Table 18. Summary table of results.

	Variant #1	Variant #2	Variant #3
Delivery time (h)	13.3	9.3	9.0
Number of used transport means	80	61	62
Distance travelled (km)	25,980.0	19,500.0	19,320.0
Total fuel consumption (l)	2234.28	1677.00	1661.52
CO2 emissions (g)	5,949,420.0	4,465,500.0	4,424,280.0

summarizes the basic characteristics of the three variants of transport implementation in the distribution network analyzed. They include the following process components, i.e., delivery time, number of necessary means of transport, distance travelled, fuel consumption, and CO₂ emissions to the atmosphere.

When analyzing the results obtained in this study, the following should be stated:

(a)

For Variant #1, for which the space of the acceptable base solutions was the highest, the most favorable solution, amounting to 12.72 h, was obtained after using the MATLAB software (Table 9);

(b)

For Variant #2, for which an additional constraint was assumed, narrowing the set of acceptable base solutions of the decision variable (being the arithmetic mean) amounting to 8, a more favorable result was obtained for the MS Excel tool (Table 18), which was 9.3 h;

(c)

For Variant #3, for which another restriction was imposed, i.e., the value of the decision variable (lower than the average but at the same time being the closest to it) of 6 was considered, which further narrowed the set of acceptable solutions. In this case, the optimal result, amounting to 9.0 h, was also obtained for MS Excel (Table 18).

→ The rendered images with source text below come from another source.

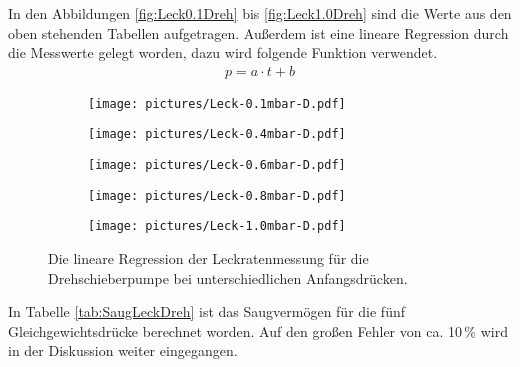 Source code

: In den Abbildungen \eqref{fig:Leck0.1Dreh} bis \eqref{fig:Leck1.0Dreh} sind die Werte aus den oben stehenden Tabellen aufgetragen. Außerdem ist eine lineare Regression durch die Messwerte gelegt worden, dazu wird folgende Funktion verwendet.
\begin{align}
  p = a \cdot t + b
\end{align}

\begin{figure}[H]
  \begin{subfigure}[c]{0.49\textwidth}
    \texttt{[image: pictures/Leck-0.1mbar-D.pdf]}
    \label{fig:Leck0.1Dreh}
  \end{subfigure}\hfill
  \begin{subfigure}[c]{0.49\textwidth}
    \texttt{[image: pictures/Leck-0.4mbar-D.pdf]}
    \label{fig:Leck0.4Dreh}
  \end{subfigure}

  \begin{subfigure}[c]{0.49\textwidth}
    \texttt{[image: pictures/Leck-0.6mbar-D.pdf]}
    \label{fig:Leck0.6Dreh}
  \end{subfigure}\hfill
  \begin{subfigure}[c]{0.49\textwidth}
    \texttt{[image: pictures/Leck-0.8mbar-D.pdf]}
    \label{fig:Leck0.8Dreh}
  \end{subfigure}

  \begin{subfigure}[c]{0.49\textwidth}
    \texttt{[image: pictures/Leck-1.0mbar-D.pdf]}
    \label{fig:Leck1.0Dreh}
  \end{subfigure}
  \caption{Die lineare Regression der Leckratenmessung für die Drehschieberpumpe bei unterschiedlichen Anfangsdrücken.}
\end{figure}

In Tabelle \eqref{tab:SaugLeckDreh} ist das Saugvermögen für die fünf Gleichgewichtsdrücke berechnet worden. Auf den großen Fehler von ca. 10\,\% wird in der Diskussion weiter eingegangen.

The above calculations can form the basis for the following conclusion: the algorithm, which was implemented in the MATLAB environment, searches groups with a large number of initial base solutions much better (Table 9, Variant #1). The MS Excel spreadsheet, on the other hand, is a more effective tool for groups with limited numbers of initial base solutions. This is indicated by the results obtained in Table 9 (Variant #2 and Variant #3).

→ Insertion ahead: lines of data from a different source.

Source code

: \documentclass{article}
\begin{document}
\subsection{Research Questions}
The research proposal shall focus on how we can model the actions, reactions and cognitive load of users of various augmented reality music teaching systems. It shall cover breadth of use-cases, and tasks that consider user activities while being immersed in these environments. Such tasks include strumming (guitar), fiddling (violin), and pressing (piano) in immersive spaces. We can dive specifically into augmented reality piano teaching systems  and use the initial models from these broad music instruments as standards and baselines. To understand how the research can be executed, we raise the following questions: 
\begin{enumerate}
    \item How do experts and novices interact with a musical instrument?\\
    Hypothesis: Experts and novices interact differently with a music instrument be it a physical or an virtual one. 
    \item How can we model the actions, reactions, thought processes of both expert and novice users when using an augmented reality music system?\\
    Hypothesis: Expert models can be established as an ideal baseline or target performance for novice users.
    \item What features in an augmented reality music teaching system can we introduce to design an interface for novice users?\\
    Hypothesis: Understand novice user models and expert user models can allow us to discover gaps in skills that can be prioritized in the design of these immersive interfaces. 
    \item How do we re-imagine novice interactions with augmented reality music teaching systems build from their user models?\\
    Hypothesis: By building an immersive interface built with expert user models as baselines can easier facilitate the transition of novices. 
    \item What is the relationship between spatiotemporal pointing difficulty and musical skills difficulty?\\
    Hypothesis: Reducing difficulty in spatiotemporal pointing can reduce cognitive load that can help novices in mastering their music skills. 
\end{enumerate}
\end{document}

Section 4 focuses on the environmental impacts of each option. The solutions obtained with the use of MS Excel were analyzed and assessed, which are more favourable for ecological reasons and at the same time are in line with the goals of sustainable transport set out in the 2030 Agenda for Sustainable Development [64]. This section presents a graphic illustration of the solutions obtained for each of the three considered variants (Figure 7, Figure 8 and Figure 9) in order to determine the total distance travelled for individual solutions. The shortest mileage was obtained for Variant #3, which was 19,320.0 km, but it required the involvement of 62 means of transport (Table 18). Variant #3 turned out to be optimal from the point of view of both the total minimum delivery time and the total distance covered within the analyzed distribution network. However, it is not the best solution when looking at the number of means of transport necessary to carry out the transport. The minimum number of means of transport of 61 was obtained for Variant #2 (Table 18). The total distance travelled for each variant directly affects the total fuel consumption and the level of CO₂ emitted to the atmosphere (Table 18, Variant #3).

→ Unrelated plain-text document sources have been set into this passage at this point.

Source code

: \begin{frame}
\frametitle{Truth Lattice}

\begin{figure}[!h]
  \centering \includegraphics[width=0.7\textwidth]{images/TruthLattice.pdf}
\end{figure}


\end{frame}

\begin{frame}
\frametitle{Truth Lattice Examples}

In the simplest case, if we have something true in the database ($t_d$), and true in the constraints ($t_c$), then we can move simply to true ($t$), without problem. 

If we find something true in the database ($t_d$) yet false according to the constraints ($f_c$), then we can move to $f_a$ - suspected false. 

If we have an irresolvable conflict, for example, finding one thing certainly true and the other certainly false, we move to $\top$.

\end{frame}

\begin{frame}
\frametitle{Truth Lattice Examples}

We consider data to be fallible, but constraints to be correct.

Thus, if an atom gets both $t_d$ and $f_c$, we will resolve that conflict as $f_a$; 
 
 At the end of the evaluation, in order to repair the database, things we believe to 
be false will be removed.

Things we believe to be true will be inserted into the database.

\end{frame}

To sum up, when solving complex optimization problems, it is necessary to be able to use the available IT software. The use of computer tools reduces the time spent on performing calculations and increases the range of applications of the presented method. In this article, an algorithmization of the analyzed optimization method was performed, which may constitute the basis for the development of a fully automated computational program in further research. The direction of further research will be to develop the problem solved in this publication through the use of specialized software for optimizing the basic characteristics of the transport performed in distribution networks of any size. In order to reduce the time necessary to carry out of the all calculations, source codes will be developed in C++ to solve decision problems with regard to the considered transport issues. The expansion of the distribution network to the size of the matrix 10 × 10, 50 × 50, and 100 × 100, as well as the comparison of the obtained results will complement and develop further research in the field of optimization of delivery times.